• **What is expected**: Your response should be every line from the entries that includes the string "union".

• **Stored data entries**:
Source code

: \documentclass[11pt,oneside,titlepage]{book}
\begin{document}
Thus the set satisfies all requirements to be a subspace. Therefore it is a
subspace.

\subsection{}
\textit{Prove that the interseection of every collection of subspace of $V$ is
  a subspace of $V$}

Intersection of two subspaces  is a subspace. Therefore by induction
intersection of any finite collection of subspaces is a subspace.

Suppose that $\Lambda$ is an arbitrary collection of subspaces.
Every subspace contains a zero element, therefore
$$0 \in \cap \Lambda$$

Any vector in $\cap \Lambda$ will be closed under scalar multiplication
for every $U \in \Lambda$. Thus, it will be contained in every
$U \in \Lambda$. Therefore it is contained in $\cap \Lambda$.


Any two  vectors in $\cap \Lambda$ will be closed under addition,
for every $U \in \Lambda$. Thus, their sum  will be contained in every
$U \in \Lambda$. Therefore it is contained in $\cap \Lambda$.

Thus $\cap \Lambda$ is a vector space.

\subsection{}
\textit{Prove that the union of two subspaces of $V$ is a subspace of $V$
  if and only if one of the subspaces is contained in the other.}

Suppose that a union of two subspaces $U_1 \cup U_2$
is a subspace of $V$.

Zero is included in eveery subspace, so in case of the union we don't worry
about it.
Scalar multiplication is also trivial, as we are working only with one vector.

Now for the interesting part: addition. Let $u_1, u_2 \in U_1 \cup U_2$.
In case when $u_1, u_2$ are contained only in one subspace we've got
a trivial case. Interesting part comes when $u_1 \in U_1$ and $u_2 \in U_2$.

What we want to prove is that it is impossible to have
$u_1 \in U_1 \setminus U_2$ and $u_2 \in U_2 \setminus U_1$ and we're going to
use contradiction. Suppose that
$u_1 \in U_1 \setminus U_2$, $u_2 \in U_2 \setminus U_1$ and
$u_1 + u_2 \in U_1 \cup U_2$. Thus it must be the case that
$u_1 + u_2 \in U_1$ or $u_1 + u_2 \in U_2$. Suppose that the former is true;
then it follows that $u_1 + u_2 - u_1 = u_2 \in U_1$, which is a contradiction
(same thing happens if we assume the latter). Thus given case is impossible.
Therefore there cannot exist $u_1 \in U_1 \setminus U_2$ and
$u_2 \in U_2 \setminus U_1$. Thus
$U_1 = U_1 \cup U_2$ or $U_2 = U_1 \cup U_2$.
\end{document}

• **Result of the task**:
\textit{Prove that the union of two subspaces of $V$ is a subspace of $V$
Suppose that a union of two subspaces $U_1 \cup U_2$
Zero is included in eveery subspace, so in case of the union we don't worry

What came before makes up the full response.